(Provided information Opens)

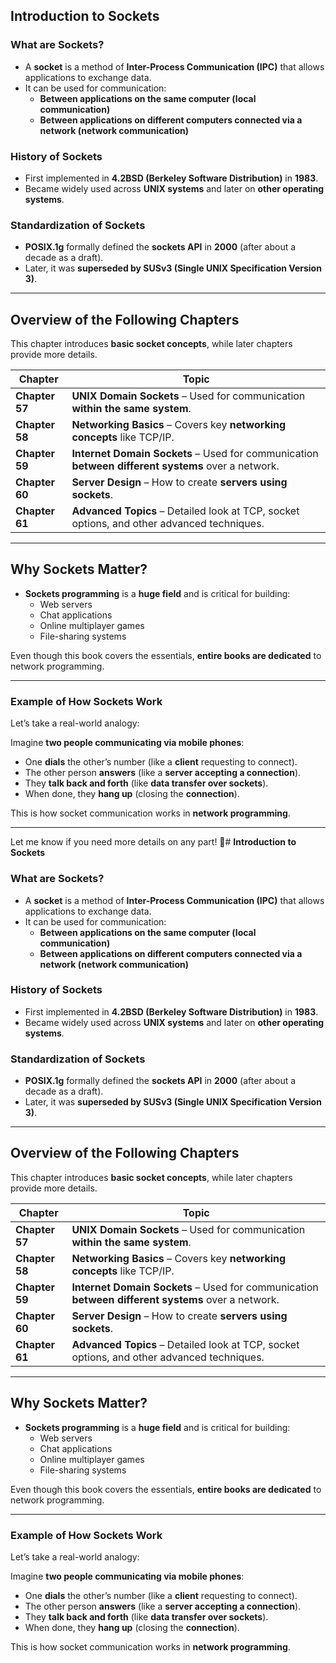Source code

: ## **Introduction to Sockets**

### **What are Sockets?**
- A **socket** is a method of **Inter-Process Communication (IPC)** that allows applications to exchange data.  
- It can be used for communication:  
  - **Between applications on the same computer (local communication)**  
  - **Between applications on different computers connected via a network (network communication)**  

### **History of Sockets**
- First implemented in **4.2BSD (Berkeley Software Distribution)** in **1983**.  
- Became widely used across **UNIX systems** and later on **other operating systems**.  

### **Standardization of Sockets**
- **POSIX.1g** formally defined the **sockets API** in **2000** (after about a decade as a draft).  
- Later, it was **superseded by SUSv3 (Single UNIX Specification Version 3)**.  

---

## **Overview of the Following Chapters**
This chapter introduces **basic socket concepts**, while later chapters provide more details.

| Chapter | Topic |
|---------|-------|
| **Chapter 57**  | **UNIX Domain Sockets** – Used for communication **within the same system**. |
| **Chapter 58** | **Networking Basics** – Covers key **networking concepts** like TCP/IP. |
| **Chapter 59** | **Internet Domain Sockets** – Used for communication **between different systems** over a network. |
| **Chapter 60** | **Server Design** – How to create **servers using sockets**. |
| **Chapter 61** | **Advanced Topics** – Detailed look at TCP, socket options, and other advanced techniques. |

---

## **Why Sockets Matter?**
- **Sockets programming** is a **huge field** and is critical for building:  
  - Web servers  
  - Chat applications  
  - Online multiplayer games  
  - File-sharing systems  

Even though this book covers the essentials, **entire books are dedicated** to network programming.

---

### **Example of How Sockets Work**
Let’s take a real-world analogy:  

Imagine **two people communicating via mobile phones**:  
- One **dials** the other’s number (like a **client** requesting to connect).  
- The other person **answers** (like a **server accepting a connection**).  
- They **talk back and forth** (like **data transfer over sockets**).  
- When done, they **hang up** (closing the **connection**).  

This is how socket communication works in **network programming**.

---

Let me know if you need more details on any part! 🚀# **Introduction to Sockets**

### **What are Sockets?**
- A **socket** is a method of **Inter-Process Communication (IPC)** that allows applications to exchange data.  
- It can be used for communication:  
  - **Between applications on the same computer (local communication)**  
  - **Between applications on different computers connected via a network (network communication)**  

### **History of Sockets**
- First implemented in **4.2BSD (Berkeley Software Distribution)** in **1983**.  
- Became widely used across **UNIX systems** and later on **other operating systems**.  

### **Standardization of Sockets**
- **POSIX.1g** formally defined the **sockets API** in **2000** (after about a decade as a draft).  
- Later, it was **superseded by SUSv3 (Single UNIX Specification Version 3)**.  

---

## **Overview of the Following Chapters**
This chapter introduces **basic socket concepts**, while later chapters provide more details.

| Chapter | Topic |
|---------|-------|
| **Chapter 57** | **UNIX Domain Sockets** – Used for communication **within the same system**. |
| **Chapter 58** | **Networking Basics** – Covers key **networking concepts** like TCP/IP. |
| **Chapter 59** | **Internet Domain Sockets** – Used for communication **between different systems** over a network. |
| **Chapter 60** | **Server Design** – How to create **servers using sockets**. |
| **Chapter 61** | **Advanced Topics** – Detailed look at TCP, socket options, and other advanced techniques. |

---

## **Why Sockets Matter?**
- **Sockets programming** is a **huge field** and is critical for building:  
  - Web servers  
  - Chat applications  
  - Online multiplayer games  
  - File-sharing systems  

Even though this book covers the essentials, **entire books are dedicated** to network programming.

---

### **Example of How Sockets Work**
Let’s take a real-world analogy:  

Imagine **two people communicating via mobile phones**:  
- One **dials** the other’s number (like a **client** requesting to connect).  
- The other person **answers** (like a **server accepting a connection**).  
- They **talk back and forth** (like **data transfer over sockets**).  
- When done, they **hang up** (closing the **connection**).  

This is how socket communication works in **network programming**.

(Provided information Closes)

| Exercise brief |
All entries above must be repeated exactly; pictures are to be left out.

| Solution for this task |
Source code

: ## **Introduction to Sockets**

### **What are Sockets?**
- A **socket** is a method of **Inter-Process Communication (IPC)** that allows applications to exchange data.  
- It can be used for communication:  
  - **Between applications on the same computer (local communication)**  
  - **Between applications on different computers connected via a network (network communication)**  

### **History of Sockets**
- First implemented in **4.2BSD (Berkeley Software Distribution)** in **1983**.  
- Became widely used across **UNIX systems** and later on **other operating systems**.  

### **Standardization of Sockets**
- **POSIX.1g** formally defined the **sockets API** in **2000** (after about a decade as a draft).  
- Later, it was **superseded by SUSv3 (Single UNIX Specification Version 3)**.  

---

## **Overview of the Following Chapters**
This chapter introduces **basic socket concepts**, while later chapters provide more details.

| Chapter | Topic |
|---------|-------|
| **Chapter 57**  | **UNIX Domain Sockets** – Used for communication **within the same system**. |
| **Chapter 58** | **Networking Basics** – Covers key **networking concepts** like TCP/IP. |
| **Chapter 59** | **Internet Domain Sockets** – Used for communication **between different systems** over a network. |
| **Chapter 60** | **Server Design** – How to create **servers using sockets**. |
| **Chapter 61** | **Advanced Topics** – Detailed look at TCP, socket options, and other advanced techniques. |

---

## **Why Sockets Matter?**
- **Sockets programming** is a **huge field** and is critical for building:  
  - Web servers  
  - Chat applications  
  - Online multiplayer games  
  - File-sharing systems  

Even though this book covers the essentials, **entire books are dedicated** to network programming.

---

### **Example of How Sockets Work**
Let’s take a real-world analogy:  

Imagine **two people communicating via mobile phones**:  
- One **dials** the other’s number (like a **client** requesting to connect).  
- The other person **answers** (like a **server accepting a connection**).  
- They **talk back and forth** (like **data transfer over sockets**).  
- When done, they **hang up** (closing the **connection**).  

This is how socket communication works in **network programming**.

---

Let me know if you need more details on any part! 🚀# **Introduction to Sockets**

### **What are Sockets?**
- A **socket** is a method of **Inter-Process Communication (IPC)** that allows applications to exchange data.  
- It can be used for communication:  
  - **Between applications on the same computer (local communication)**  
  - **Between applications on different computers connected via a network (network communication)**  

### **History of Sockets**
- First implemented in **4.2BSD (Berkeley Software Distribution)** in **1983**.  
- Became widely used across **UNIX systems** and later on **other operating systems**.  

### **Standardization of Sockets**
- **POSIX.1g** formally defined the **sockets API** in **2000** (after about a decade as a draft).  
- Later, it was **superseded by SUSv3 (Single UNIX Specification Version 3)**.  

---

## **Overview of the Following Chapters**
This chapter introduces **basic socket concepts**, while later chapters provide more details.

| Chapter | Topic |
|---------|-------|
| **Chapter 57** | **UNIX Domain Sockets** – Used for communication **within the same system**. |
| **Chapter 58** | **Networking Basics** – Covers key **networking concepts** like TCP/IP. |
| **Chapter 59** | **Internet Domain Sockets** – Used for communication **between different systems** over a network. |
| **Chapter 60** | **Server Design** – How to create **servers using sockets**. |
| **Chapter 61** | **Advanced Topics** – Detailed look at TCP, socket options, and other advanced techniques. |

---

## **Why Sockets Matter?**
- **Sockets programming** is a **huge field** and is critical for building:  
  - Web servers  
  - Chat applications  
  - Online multiplayer games  
  - File-sharing systems  

Even though this book covers the essentials, **entire books are dedicated** to network programming.

---

### **Example of How Sockets Work**
Let’s take a real-world analogy:  

Imagine **two people communicating via mobile phones**:  
- One **dials** the other’s number (like a **client** requesting to connect).  
- The other person **answers** (like a **server accepting a connection**).  
- They **talk back and forth** (like **data transfer over sockets**).  
- When done, they **hang up** (closing the **connection**).  

This is how socket communication works in **network programming**.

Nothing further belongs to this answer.